Open Yozey opened 7 years ago

Yozey commented 7 years ago

Hello Adrian,

Thanks for sharing your code in pytorch. I noticed that you have probably tested several models with less stacked FAN here.

However, only 4-stacked pretrained model is available to download from your website. I would like to know that if it is possible to share smaller models even though the performance might be a little bit worse.

Thank you very much in advance.

1adrianb commented 7 years ago

Hi @Yozey ,

Yes, I was in the process of converting/retraining the smaller models but most of them are not fully retrained. I will resume this at some point during the next week and add them here. Sorry for the delay.

ggsonic commented 6 years ago

Hi @1adrianb , will the 2dfan-2.pth.tar be available? i want to have a test. or will you please send me a 2-stacked 2dfan model to my gmail ggsonic@gmail.com. Thanks!

korabelnikov commented 6 years ago

Any changes in subject? Does not-stacked model available now?

nightmaredimple commented 6 years ago

I found that the face-alignment process cost 3.5s in 2D alignment and 2.0s in 2D-to-3D alignment.So the 3D alignment process cost almost 5.5s in total.(with Tesla K40c) However,in CPU mode, it cost 2.5s in 2D alignment and 1.4s in 2D-to-3D alignment. Is that normal? PS: if it is possible to share smaller models

1adrianb commented 6 years ago

Hi @nightmaredimple , The entire process is dominated by dlib face detector. In CPU mode dlib uses basically a V-J face detector while in cuda mode a cnn-based detector.The 2D/2.5D detector alone (ignoring the face detection) should be able to run at 20-30fps. A simple way to speedup the process is to use a faster face detector. Another method of speeding this up is using a batch>1.

nightmaredimple commented 6 years ago

@1adrianb Thanks for your reply!I‘ve done a simple test(detect_landmarks_in_image.py),the results as below: In GPU mode: face detection:0.46s 2D alignment:3.22s 2D-to-3D alignment:2.04s Total time:5.8s then the same detected face for the second alignment: 2D alignment:0.08s 2D-to-3D alignment:0.1s so make the alignment twice can speed up!

In CPU mode: face detection:0.15s 2D alignment:2.22s 2D-to-3D alignment:1.10s Total time:3.4s then the same detected face for the second alignment: 2D alignment:2.34s 2D-to-3D alignment:1.355s so the GPU can speed up the alignment process

emmm, maybe my GPU (Tesla K40c) can't make it real-time,but I still appreciate for your help.By the way,is there any more models can be shared except for 2DFAN-4 and 3DFAN-4?

1adrianb commented 6 years ago

Hi @nightmaredimple, that makes sense, the first pass is taking longer due to all initialisation and copying stuff from cpu to cuda. The 20-30 was achieved usign a Titan X Pascal, however a simple way to speed up is to use a 2 stack network (basically 2x improvment with almost no loss in performance), however this will require retraining the network for best performance. Another suggestion is to try to export the network to a static graph (via onnx) wich should hopefully fuse some operations and improve speed. I will probaly push this change at a later point.
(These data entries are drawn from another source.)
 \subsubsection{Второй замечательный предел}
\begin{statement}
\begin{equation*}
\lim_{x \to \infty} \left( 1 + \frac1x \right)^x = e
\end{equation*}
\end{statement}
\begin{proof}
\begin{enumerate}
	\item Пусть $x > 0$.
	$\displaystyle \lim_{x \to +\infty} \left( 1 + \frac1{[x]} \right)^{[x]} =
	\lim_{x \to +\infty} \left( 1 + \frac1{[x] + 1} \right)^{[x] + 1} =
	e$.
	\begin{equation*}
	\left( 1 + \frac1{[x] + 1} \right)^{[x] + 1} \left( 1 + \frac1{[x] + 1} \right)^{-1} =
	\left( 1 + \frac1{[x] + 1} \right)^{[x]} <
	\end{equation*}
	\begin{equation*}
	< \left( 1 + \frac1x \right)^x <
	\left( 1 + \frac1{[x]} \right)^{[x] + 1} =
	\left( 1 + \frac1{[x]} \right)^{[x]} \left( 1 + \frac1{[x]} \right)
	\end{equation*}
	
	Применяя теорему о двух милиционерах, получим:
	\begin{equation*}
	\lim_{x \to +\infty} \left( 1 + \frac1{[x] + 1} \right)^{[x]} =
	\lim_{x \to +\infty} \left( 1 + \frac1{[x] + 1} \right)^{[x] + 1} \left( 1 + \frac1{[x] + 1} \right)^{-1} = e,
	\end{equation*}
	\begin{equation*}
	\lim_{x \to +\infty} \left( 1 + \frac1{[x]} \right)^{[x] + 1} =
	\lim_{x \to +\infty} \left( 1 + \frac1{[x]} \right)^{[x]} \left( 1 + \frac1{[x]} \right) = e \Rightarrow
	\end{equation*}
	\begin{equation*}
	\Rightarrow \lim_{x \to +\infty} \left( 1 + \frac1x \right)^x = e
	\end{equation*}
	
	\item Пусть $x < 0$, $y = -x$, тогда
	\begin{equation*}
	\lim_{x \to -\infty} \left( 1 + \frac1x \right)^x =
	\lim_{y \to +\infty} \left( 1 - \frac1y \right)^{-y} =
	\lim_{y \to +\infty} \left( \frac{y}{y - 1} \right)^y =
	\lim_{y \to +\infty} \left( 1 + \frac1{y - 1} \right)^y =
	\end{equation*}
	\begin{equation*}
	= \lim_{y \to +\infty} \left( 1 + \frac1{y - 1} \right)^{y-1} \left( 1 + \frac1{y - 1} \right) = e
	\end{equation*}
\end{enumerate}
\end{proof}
Not at this time unfortuantelly.

njho commented 4 years ago

Hi @1adrianb I'd also be interested in seeing the 2 stack network. Any update? That being said, great work!

moncio commented 3 years ago

Hi @1adrianb , any kind of advance in this task? thank you so much

moncio commented 3 years ago

Sorry for being heavy @1adrianb again, but I am very interested to know about this topic if there is any progress. Thanks in advance.

BigTom007 commented 3 years ago

Hi @1adrianb , I'm also very interested about 2 stack network, since 2 stack Hourglass was used in your other paper.